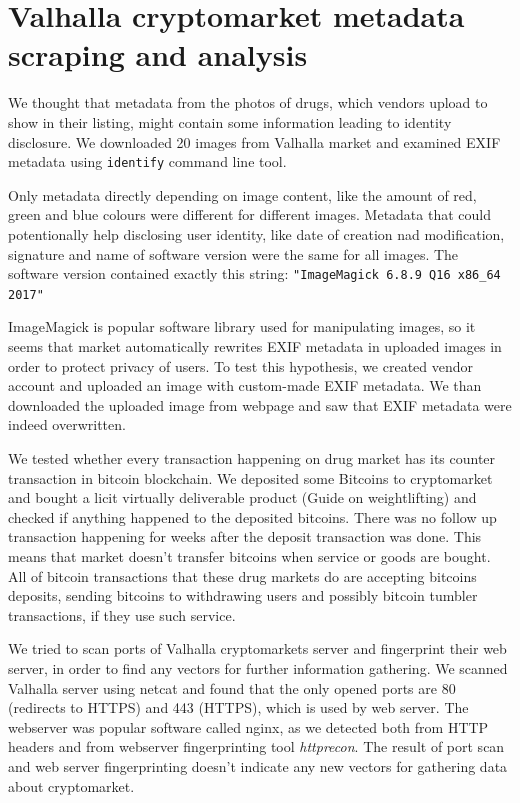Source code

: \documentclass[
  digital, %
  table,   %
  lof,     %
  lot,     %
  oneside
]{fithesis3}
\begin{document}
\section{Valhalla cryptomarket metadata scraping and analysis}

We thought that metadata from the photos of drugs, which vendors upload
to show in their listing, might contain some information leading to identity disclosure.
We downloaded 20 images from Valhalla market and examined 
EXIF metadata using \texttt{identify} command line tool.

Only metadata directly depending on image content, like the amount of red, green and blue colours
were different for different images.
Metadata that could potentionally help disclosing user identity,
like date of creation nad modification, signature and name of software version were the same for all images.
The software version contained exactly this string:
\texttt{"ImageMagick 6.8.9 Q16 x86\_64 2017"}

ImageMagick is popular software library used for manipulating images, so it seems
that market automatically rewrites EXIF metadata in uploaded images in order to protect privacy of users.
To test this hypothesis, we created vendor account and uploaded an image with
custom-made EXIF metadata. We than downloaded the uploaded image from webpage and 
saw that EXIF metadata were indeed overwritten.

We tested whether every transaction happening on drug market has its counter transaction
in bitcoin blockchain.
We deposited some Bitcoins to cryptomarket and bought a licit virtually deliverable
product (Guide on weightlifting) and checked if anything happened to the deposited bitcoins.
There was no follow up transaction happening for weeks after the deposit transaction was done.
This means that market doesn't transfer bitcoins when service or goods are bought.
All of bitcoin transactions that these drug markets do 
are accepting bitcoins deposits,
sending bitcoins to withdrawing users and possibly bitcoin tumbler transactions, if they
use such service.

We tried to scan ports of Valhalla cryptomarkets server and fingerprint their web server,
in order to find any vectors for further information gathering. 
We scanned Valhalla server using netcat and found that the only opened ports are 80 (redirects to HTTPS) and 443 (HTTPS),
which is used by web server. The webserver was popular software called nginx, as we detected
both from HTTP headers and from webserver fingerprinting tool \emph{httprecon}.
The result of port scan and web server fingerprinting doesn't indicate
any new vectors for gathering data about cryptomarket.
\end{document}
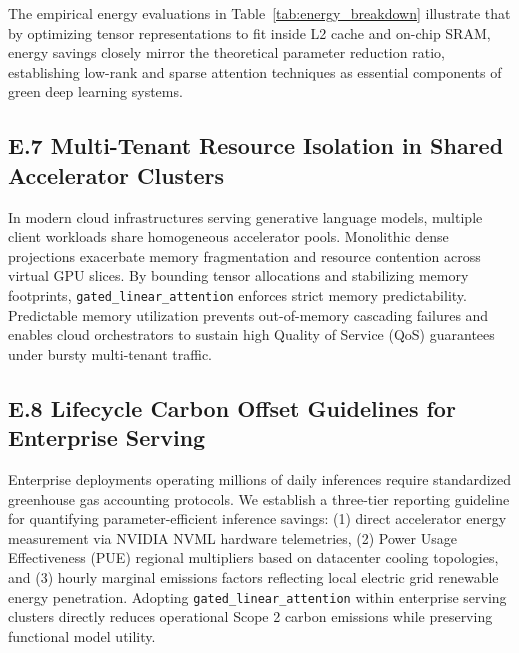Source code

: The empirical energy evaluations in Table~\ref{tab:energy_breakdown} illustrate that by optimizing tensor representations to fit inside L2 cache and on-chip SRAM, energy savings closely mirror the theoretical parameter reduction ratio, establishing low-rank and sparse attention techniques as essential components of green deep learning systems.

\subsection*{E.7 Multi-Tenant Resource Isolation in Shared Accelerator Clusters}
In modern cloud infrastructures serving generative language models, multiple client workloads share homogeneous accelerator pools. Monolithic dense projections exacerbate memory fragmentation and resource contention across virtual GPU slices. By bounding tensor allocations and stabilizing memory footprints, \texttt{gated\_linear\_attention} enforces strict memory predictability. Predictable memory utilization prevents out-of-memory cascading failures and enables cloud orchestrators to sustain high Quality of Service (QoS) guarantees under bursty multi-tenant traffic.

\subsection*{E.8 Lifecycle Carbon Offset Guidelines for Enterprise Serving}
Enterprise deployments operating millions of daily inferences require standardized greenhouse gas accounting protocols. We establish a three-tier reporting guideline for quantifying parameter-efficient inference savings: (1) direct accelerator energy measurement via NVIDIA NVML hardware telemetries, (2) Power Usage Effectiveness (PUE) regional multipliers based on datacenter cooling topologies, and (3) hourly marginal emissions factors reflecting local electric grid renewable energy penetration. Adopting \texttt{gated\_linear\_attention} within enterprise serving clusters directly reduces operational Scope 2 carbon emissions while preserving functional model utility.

---

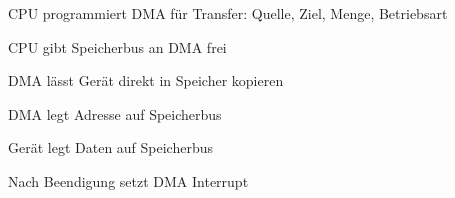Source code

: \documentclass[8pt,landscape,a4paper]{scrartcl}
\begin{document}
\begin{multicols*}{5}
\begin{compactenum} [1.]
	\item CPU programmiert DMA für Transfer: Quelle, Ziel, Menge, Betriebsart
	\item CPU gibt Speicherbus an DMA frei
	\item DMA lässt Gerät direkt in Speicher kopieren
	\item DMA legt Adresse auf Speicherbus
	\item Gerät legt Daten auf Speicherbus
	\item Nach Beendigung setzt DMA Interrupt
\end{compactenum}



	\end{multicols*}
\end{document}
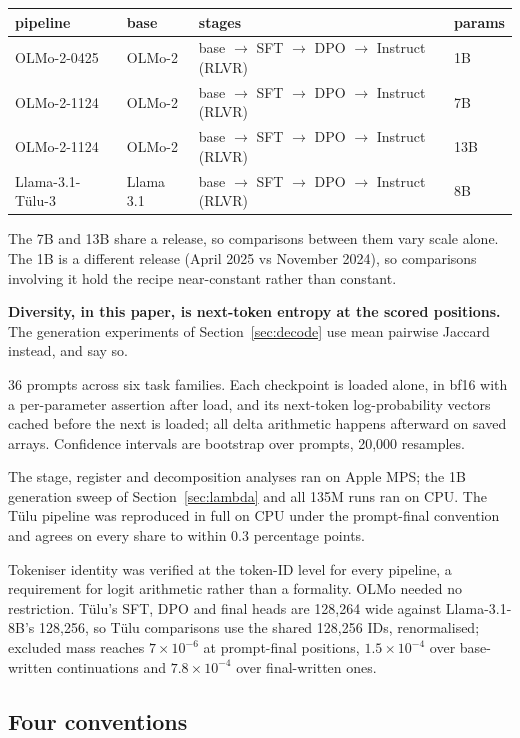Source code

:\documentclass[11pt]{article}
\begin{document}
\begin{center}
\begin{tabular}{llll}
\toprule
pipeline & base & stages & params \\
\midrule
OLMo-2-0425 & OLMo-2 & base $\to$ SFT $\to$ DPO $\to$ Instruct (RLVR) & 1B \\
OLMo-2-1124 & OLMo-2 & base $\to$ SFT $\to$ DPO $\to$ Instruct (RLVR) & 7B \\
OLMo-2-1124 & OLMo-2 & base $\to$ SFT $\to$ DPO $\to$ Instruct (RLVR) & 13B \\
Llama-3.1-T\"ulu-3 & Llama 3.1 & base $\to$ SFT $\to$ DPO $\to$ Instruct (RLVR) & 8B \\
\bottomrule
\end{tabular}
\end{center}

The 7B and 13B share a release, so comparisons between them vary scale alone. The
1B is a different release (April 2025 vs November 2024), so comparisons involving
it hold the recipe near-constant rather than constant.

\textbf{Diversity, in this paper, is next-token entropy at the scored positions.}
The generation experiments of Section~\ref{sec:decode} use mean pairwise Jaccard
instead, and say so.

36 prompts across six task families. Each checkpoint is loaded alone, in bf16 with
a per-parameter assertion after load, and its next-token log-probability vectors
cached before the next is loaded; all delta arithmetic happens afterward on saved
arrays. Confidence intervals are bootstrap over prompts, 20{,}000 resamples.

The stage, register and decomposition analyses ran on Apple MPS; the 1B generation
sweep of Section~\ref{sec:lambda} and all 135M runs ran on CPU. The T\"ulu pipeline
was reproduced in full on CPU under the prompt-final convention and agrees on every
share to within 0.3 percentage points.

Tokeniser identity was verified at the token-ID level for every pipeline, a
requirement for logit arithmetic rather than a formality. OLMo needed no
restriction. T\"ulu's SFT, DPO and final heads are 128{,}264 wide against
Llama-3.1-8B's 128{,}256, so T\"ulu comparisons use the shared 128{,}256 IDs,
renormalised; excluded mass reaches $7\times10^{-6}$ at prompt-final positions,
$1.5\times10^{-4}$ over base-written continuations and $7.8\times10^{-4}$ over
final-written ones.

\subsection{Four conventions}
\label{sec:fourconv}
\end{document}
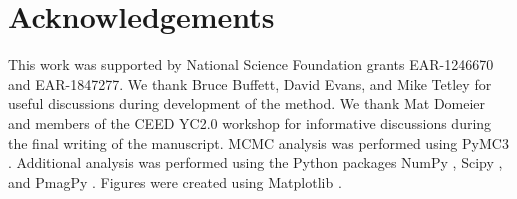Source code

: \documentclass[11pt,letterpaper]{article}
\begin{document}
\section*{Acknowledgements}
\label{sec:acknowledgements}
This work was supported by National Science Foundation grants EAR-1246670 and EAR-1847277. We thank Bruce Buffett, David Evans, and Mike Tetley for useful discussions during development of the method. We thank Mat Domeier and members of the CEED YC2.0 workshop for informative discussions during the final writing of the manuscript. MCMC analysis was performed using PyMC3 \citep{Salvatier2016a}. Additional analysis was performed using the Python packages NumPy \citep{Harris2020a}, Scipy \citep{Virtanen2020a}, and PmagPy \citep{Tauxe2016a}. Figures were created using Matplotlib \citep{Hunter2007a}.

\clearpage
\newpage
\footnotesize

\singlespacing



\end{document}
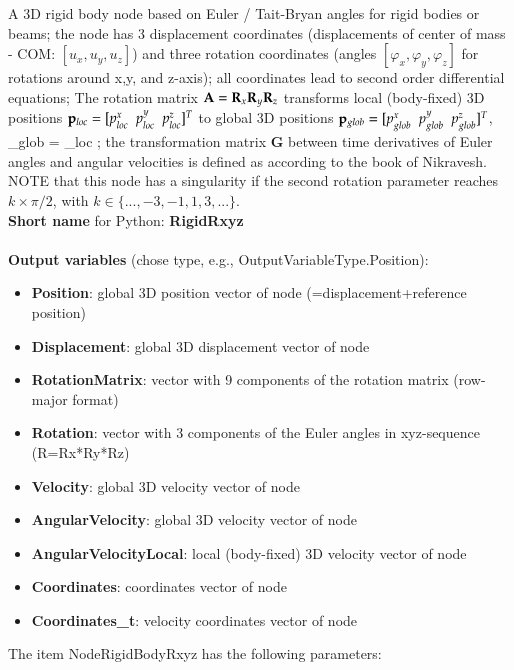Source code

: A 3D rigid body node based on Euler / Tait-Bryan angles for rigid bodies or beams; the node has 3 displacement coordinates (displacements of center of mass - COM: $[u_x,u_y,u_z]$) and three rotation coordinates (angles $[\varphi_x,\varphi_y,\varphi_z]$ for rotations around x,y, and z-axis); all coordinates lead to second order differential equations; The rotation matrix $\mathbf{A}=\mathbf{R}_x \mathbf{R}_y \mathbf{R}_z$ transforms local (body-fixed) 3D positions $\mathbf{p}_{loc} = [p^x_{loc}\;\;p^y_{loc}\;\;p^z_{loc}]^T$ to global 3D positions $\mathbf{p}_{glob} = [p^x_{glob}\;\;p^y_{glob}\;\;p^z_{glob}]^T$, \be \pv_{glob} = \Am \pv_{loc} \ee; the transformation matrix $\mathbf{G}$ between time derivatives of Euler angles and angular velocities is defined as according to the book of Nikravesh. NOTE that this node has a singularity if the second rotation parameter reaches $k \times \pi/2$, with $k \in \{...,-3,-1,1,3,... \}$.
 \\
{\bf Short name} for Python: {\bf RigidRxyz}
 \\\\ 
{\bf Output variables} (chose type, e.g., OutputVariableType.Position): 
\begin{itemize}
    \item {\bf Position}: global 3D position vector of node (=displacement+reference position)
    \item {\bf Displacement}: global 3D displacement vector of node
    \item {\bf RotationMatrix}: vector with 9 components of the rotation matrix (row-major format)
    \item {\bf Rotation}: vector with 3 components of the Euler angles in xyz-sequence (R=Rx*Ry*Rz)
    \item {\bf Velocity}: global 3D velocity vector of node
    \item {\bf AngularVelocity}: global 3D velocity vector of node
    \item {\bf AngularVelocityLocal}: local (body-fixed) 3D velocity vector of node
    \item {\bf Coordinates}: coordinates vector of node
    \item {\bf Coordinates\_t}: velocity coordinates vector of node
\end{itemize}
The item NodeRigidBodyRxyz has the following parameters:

---

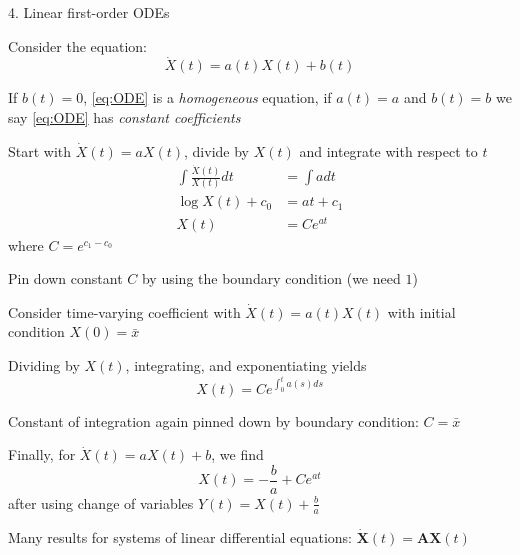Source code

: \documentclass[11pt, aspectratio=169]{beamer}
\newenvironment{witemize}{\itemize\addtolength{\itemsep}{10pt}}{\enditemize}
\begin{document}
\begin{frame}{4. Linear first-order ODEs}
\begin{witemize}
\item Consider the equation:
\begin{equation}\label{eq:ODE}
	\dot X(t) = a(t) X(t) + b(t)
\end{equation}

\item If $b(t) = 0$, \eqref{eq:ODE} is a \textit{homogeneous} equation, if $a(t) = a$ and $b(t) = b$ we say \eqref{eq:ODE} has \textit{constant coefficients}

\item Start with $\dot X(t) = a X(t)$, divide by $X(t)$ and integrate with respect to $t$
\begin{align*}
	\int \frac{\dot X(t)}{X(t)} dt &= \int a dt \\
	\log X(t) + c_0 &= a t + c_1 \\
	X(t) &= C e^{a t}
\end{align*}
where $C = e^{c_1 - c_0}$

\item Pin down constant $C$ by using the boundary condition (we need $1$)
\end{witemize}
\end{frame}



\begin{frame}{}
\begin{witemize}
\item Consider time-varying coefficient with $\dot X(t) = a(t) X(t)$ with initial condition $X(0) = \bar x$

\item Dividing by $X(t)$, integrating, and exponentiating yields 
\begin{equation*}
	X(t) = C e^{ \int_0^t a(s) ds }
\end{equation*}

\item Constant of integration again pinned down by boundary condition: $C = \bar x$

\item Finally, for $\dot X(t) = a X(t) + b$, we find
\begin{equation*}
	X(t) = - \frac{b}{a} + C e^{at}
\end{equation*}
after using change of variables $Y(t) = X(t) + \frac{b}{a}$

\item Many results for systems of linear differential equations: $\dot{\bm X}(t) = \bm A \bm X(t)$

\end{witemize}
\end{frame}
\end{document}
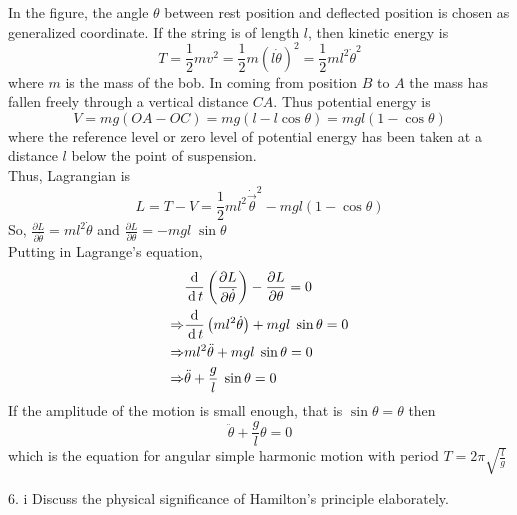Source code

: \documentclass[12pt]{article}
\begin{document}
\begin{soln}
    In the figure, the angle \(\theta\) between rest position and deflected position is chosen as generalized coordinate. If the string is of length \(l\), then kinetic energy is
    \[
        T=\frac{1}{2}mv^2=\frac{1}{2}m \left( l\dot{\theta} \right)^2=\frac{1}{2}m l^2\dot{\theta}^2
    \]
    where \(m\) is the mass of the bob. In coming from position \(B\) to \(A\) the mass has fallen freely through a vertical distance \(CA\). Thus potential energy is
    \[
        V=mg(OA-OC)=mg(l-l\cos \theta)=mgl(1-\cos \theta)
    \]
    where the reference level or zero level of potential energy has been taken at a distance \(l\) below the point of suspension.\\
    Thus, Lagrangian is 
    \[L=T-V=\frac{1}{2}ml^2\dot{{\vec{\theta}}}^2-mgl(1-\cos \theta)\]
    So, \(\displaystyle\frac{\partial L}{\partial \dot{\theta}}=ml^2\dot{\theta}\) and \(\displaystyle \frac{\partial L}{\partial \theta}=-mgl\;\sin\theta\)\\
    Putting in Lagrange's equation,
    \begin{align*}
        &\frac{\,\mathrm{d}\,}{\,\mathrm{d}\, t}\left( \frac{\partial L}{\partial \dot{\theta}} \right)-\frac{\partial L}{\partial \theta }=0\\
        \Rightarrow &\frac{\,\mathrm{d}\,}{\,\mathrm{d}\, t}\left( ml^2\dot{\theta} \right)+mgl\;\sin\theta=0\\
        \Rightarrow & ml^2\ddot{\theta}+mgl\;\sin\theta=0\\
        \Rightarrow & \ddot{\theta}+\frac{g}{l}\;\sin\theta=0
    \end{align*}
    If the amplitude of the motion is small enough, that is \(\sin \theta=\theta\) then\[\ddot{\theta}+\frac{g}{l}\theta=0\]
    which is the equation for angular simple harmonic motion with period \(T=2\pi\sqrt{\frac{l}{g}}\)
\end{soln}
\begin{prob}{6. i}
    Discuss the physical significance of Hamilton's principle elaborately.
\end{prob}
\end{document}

■ Work task
Return only those lines of the records that contain the string "pipeline".

■ Result of this task
pipeline & base & stages & params \\
sweep of Section~\ref{sec:lambda} and all 135M runs ran on CPU. The T\"ulu pipeline
Tokeniser identity was verified at the token-ID level for every pipeline, a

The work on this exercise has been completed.